# Post surgery question



## Georgie73 (Jun 27, 2012)

Hello!! I hope everyone is doing well.

I just have a quick question, and I hope I don't gross anyone out. My surgery was almost two months ago. Most things are going well, but there's one thing in particular that's nagging a little at me.

Has anyone ever had lingering issues after the use of a catheter during their surgery? I remember the first couple of days afterward, it would take a little bit to "get things going" but that went away after a little while. But I'm still having a problem with "urgency". It's never been a problem for me until my surgery. Now, as soon as I get the urging to go, I'd best be hightailing it to the nearest restroom or we're going to have some leakage issues. I have no other problems in that area, just the urgency issue.

Sorry if that was too much information. But I don't know if this is normal after surgery and the use of a catheter and will eventually go away, or if something else is afoot.

Thanks!


----------



## I DClaire (Jul 31, 2011)

Bless your heart. I didn't have a catheter and I can't recall anyone mentioning one in the months I've been here. I know my mother has often needed one when she'd be hospitalized and always ended-up with bladder infections.

Mother's bladder infections are NEVER accompanied by the usual symptoms - with her it's more about personality changes. She'll complain of other symptoms and often her personality will seem temporarily different and every time I'll take her to the doctor and she'll have a bladder infection.


----------



## Octavia (Aug 1, 2011)

Wow...I've not heard of anyone having a catheter for a TT, either. But if I were you, I'd get tested for a urinary tract infection, as a starting point. They could have "introduced" some germs when inserting the catheter.


----------



## Georgie73 (Jun 27, 2012)

Really? It's not common practice? I didn't really think anything of it. Just thought it was part of the norm. I just remember I was really groggy still when they took me up to my room.

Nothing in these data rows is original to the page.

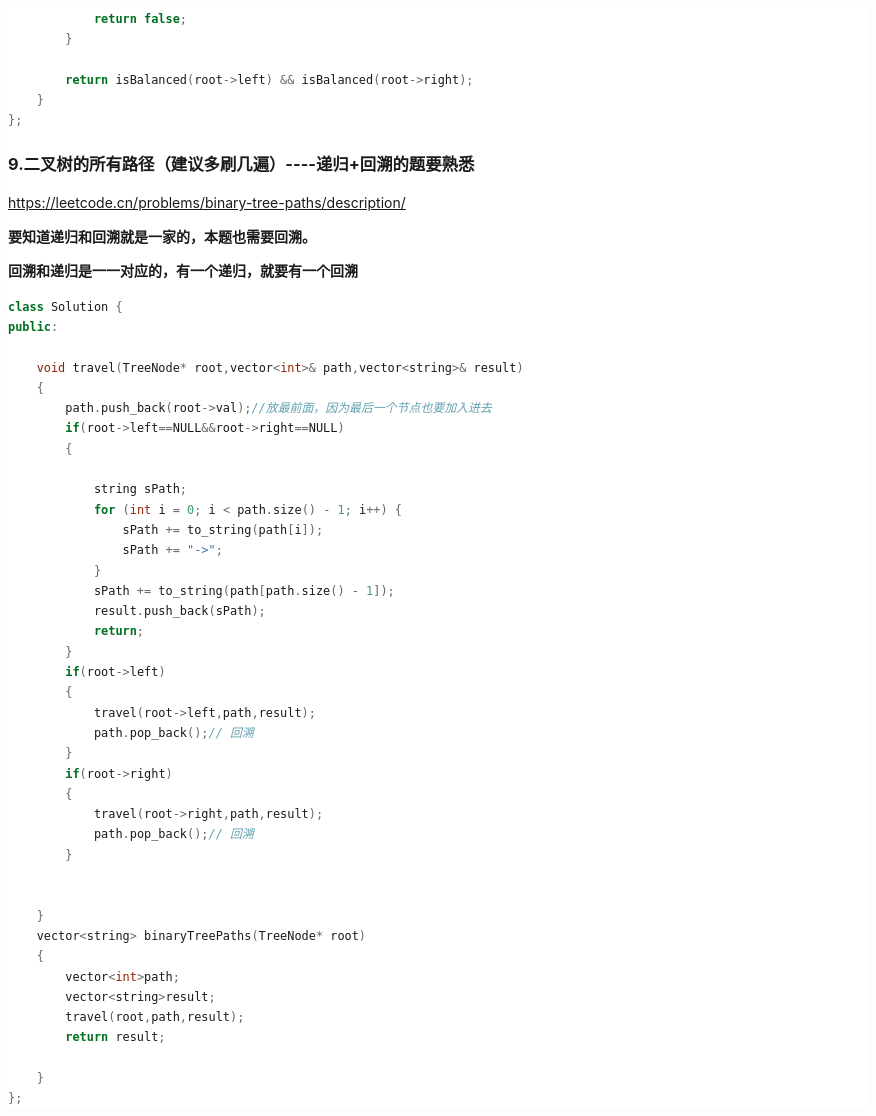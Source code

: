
```c++
            return false;
        }
        
        return isBalanced(root->left) && isBalanced(root->right);
    }
};
```



### 9.二叉树的所有路径（建议多刷几遍）----递归+回溯的题要熟悉

https://leetcode.cn/problems/binary-tree-paths/description/

**要知道递归和回溯就是一家的，本题也需要回溯。**

**回溯和递归是一一对应的，有一个递归，就要有一个回溯**





```c++
class Solution {
public:
    
    void travel(TreeNode* root,vector<int>& path,vector<string>& result)
    {   
        path.push_back(root->val);//放最前面，因为最后一个节点也要加入进去
        if(root->left==NULL&&root->right==NULL)
        {   
            
            string sPath;
            for (int i = 0; i < path.size() - 1; i++) {
                sPath += to_string(path[i]);
                sPath += "->";
            }
            sPath += to_string(path[path.size() - 1]);
            result.push_back(sPath);
            return;
        }
        if(root->left)
        {
            travel(root->left,path,result);
            path.pop_back();// 回溯
        }
        if(root->right)
        {
            travel(root->right,path,result);
            path.pop_back();// 回溯
        }


    }
    vector<string> binaryTreePaths(TreeNode* root) 
    {
        vector<int>path;
        vector<string>result;
        travel(root,path,result);
        return result;

    }
};
```
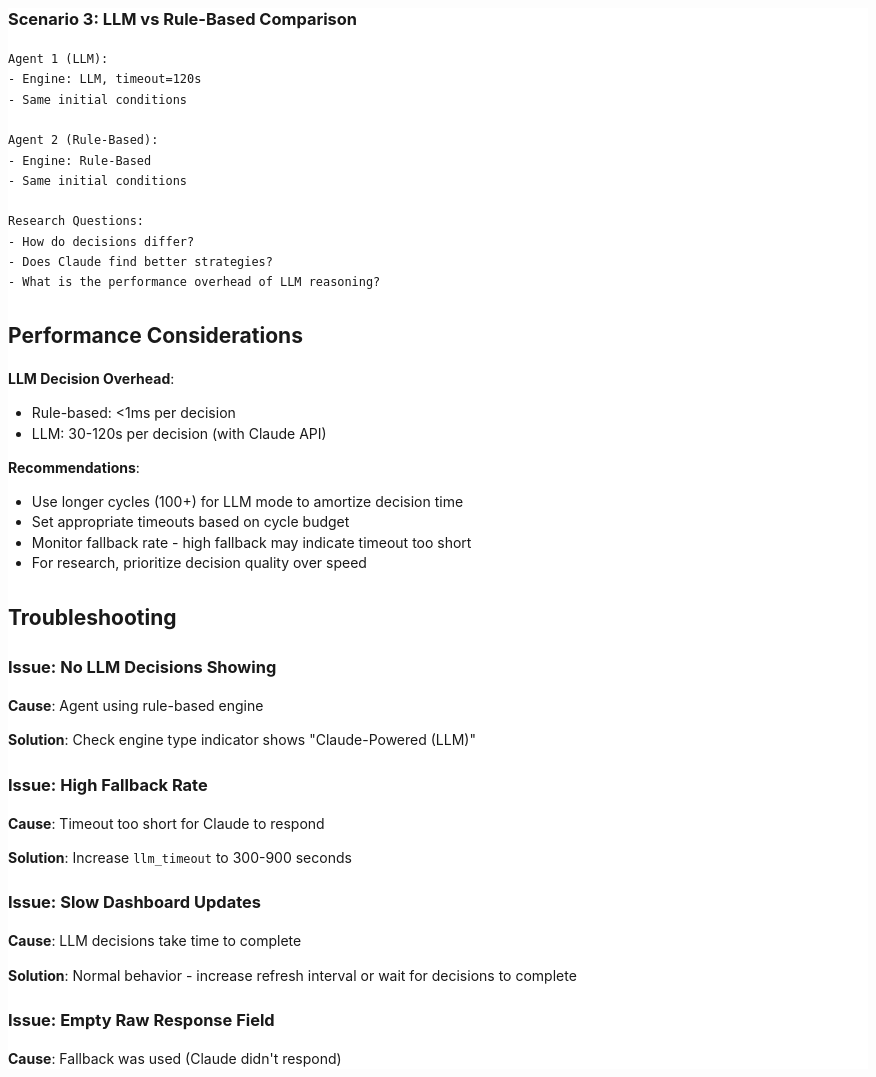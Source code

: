 ### Scenario 3: LLM vs Rule-Based Comparison

```
Agent 1 (LLM):
- Engine: LLM, timeout=120s
- Same initial conditions

Agent 2 (Rule-Based):
- Engine: Rule-Based
- Same initial conditions

Research Questions:
- How do decisions differ?
- Does Claude find better strategies?
- What is the performance overhead of LLM reasoning?
```

## Performance Considerations

**LLM Decision Overhead**:
- Rule-based: <1ms per decision
- LLM: 30-120s per decision (with Claude API)

**Recommendations**:
- Use longer cycles (100+) for LLM mode to amortize decision time
- Set appropriate timeouts based on cycle budget
- Monitor fallback rate - high fallback may indicate timeout too short
- For research, prioritize decision quality over speed

## Troubleshooting

### Issue: No LLM Decisions Showing

**Cause**: Agent using rule-based engine

**Solution**: Check engine type indicator shows "Claude-Powered (LLM)"

### Issue: High Fallback Rate

**Cause**: Timeout too short for Claude to respond

**Solution**: Increase `llm_timeout` to 300-900 seconds

### Issue: Slow Dashboard Updates

**Cause**: LLM decisions take time to complete

**Solution**: Normal behavior - increase refresh interval or wait for decisions to complete

### Issue: Empty Raw Response Field

**Cause**: Fallback was used (Claude didn't respond)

I remember leaving the recovery area and then the next thing I knew I was in my room and a nurse was telling me that they were going to remove the catheter. I just thought...huh, ok....and fell back to sleep. That's interesting though...I wonder if there was a reason they used it.

Well, I guess I'll be calling for an appointment on Monday. Thanks ladies!


----------



## joplin1975 (Jul 21, 2011)

Nope, I didn't have one either. 

My guess would be a UTI too. Good luck!


----------



## webster2 (May 19, 2011)

Nope, me neither. I actually asked about that as they were strapping me on the table. I asked a ton of crazy questions in the OR. Nerves, and nosiness!


----------